CHAPTER THIRTY-NINE
I Left My Heart in San Fransico
The zombie’s head snapped back, the crossbow bolt going in through the eye and sticking out the back. It coughed up a little black mist when it did so.
“Nice shot,” Coburn said.
“Mm,” Gil said. He went back over, planted his shoe on the rotter’s head, withdrew the bolt. He wore a pair of diving gloves that looked almost like chainmail. Were good in case you got bit by a moray eel or something, but were also good to make sure you didn’t get bit by some wayward rotter.
The rotters were still around, after all. Coburn’s death—his first death, or shit, maybe it was his second—ended the hunters who had been born on his blood. But though the entire zombie epidemic came from his own DNA, even still, it was never a blood-to-blood thing. At least, that was how he figured it.
“Speaking of a nice shot,” Coburn said, “that one there would be a pretty nice shot if I had a camera. That’s some picturesque shit, pops.”
“Don’t call me Pops,” Gil said. But he agreed just the same. “It is awfully pretty.”
Down there, San Francisco lay quiet, shrouded in fog. The spires of the Golden Gate Bridge peaked out of the mist, too. South of the city lay another army of cannibals and a whole lot of zombies; so they’d taken the long way and come at the city from the north.
It started to spit rain. Even still, Coburn could see a little sun up there through the pendulous cloud cover.
The sun didn’t bother him much anymore. It itched a little. Maybe that was normal. At this point, normal was meaningless. He was still dead. No heartbeat. Could still do all the things a vampire could do. But he felt stronger. And while his body still sustained itself on the blood of the living, he didn’t need to drink as much and the hunger had lost some of its teeth, so to speak.

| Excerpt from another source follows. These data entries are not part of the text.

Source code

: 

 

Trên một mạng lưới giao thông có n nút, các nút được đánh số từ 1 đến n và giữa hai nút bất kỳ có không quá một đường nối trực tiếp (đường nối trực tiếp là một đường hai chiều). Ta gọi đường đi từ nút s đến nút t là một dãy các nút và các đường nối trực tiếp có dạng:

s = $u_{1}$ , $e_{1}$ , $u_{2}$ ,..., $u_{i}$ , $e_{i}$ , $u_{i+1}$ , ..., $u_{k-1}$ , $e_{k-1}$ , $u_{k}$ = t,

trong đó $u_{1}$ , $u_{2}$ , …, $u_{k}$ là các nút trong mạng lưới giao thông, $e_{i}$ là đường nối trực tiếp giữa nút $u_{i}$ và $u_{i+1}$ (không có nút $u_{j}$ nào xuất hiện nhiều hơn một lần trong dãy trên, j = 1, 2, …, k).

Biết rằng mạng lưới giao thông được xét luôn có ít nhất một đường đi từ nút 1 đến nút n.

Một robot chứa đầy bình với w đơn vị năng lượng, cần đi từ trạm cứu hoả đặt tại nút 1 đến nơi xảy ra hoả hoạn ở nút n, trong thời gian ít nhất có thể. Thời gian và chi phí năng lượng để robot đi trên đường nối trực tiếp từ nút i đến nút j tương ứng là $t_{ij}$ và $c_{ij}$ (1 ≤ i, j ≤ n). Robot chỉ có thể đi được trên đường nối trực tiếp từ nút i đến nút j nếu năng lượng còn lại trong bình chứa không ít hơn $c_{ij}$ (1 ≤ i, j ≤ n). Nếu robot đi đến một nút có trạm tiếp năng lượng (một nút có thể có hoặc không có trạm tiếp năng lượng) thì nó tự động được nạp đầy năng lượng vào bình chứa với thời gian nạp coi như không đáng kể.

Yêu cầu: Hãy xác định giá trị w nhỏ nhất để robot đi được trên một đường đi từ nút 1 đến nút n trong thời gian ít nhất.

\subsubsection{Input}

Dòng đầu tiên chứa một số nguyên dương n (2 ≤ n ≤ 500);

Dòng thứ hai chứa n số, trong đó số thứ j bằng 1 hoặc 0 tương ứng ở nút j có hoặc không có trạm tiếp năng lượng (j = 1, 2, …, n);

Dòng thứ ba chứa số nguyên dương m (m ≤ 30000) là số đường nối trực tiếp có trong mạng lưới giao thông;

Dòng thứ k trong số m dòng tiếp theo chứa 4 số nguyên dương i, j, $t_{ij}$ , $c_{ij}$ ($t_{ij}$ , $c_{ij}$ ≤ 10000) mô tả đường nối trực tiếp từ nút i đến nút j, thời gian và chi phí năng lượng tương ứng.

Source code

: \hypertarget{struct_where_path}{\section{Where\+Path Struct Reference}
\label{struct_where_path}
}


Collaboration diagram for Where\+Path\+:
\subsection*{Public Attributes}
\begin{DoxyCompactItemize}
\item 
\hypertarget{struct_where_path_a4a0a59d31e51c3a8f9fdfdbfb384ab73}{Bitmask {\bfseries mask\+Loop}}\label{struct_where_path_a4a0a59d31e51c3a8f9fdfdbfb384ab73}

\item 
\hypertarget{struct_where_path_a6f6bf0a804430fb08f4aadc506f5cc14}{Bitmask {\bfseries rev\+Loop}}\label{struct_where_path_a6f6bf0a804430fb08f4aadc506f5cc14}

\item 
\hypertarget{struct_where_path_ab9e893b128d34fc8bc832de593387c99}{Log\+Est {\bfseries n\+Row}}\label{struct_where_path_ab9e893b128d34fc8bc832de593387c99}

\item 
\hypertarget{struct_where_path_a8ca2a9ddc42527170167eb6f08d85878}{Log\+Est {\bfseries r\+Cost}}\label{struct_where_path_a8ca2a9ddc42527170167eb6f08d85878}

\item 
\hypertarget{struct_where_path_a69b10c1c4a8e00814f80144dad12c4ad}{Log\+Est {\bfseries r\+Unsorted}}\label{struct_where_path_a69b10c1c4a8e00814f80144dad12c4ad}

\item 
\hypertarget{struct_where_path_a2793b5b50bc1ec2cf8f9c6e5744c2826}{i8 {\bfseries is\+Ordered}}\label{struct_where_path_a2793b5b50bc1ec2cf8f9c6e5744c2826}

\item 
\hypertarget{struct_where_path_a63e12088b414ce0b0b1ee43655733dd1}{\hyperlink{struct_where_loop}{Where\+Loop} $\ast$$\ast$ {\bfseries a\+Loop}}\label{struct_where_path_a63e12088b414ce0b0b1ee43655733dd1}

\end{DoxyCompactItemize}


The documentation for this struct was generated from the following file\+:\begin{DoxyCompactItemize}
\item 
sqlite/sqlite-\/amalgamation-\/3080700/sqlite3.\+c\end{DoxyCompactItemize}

Convincing Gil of what had happened wasn’t easy. Kayla had given herself up because she knew she couldn’t make it on her own. Enter Coburn, a vampire whose body was an undead water jug that could carry her blood or her essence or whatever-it-was with him. Gil didn’t like that. Shot Coburn a few more times. Hit him, too—the old man knew how to throw a punch.
But then it occurred to him that the vampire was taking punches in the middle of day-time. Stranger still was how sometimes Coburn spoke in the little girl’s voice—not a man speaking like a little girl, but actually with Kayla’s voice.
Gil came around.
Mostly. He still wasn’t real excited about it. Didn’t help that he was emotionally torn up over the events of that day and physically torn up from the gunshot wound. The resultant infection had run him ragged. They never got around to finding antibiotics. Instead, Coburn gave the old man a little bit of his blood and, overnight, the infection cleared like a storm sliding out to sea.
“Ready to go?” Coburn asked.
“I suppose,” Gil said, tucking the crossbow bolt back into the homemade quiver he had hanging at his side. He’d taken to using the crossbow he found in a sporting goods store because, he said, the ammo didn’t disappear on you. “Recycling,” he’d said. “Good for the planet.”
“Let’s do it, then.” Coburn snapped his fingers. “That means you too, you little sonofabitch.”
Creampuff barked, having found himself a squirrel to chew on. He came bounding up, squirrel fur still stuck in his mouth.
Together, the three descended toward the Golden Gate Bridge, heading for the City by the Bay. It was time to fulfill Kayla’s mission.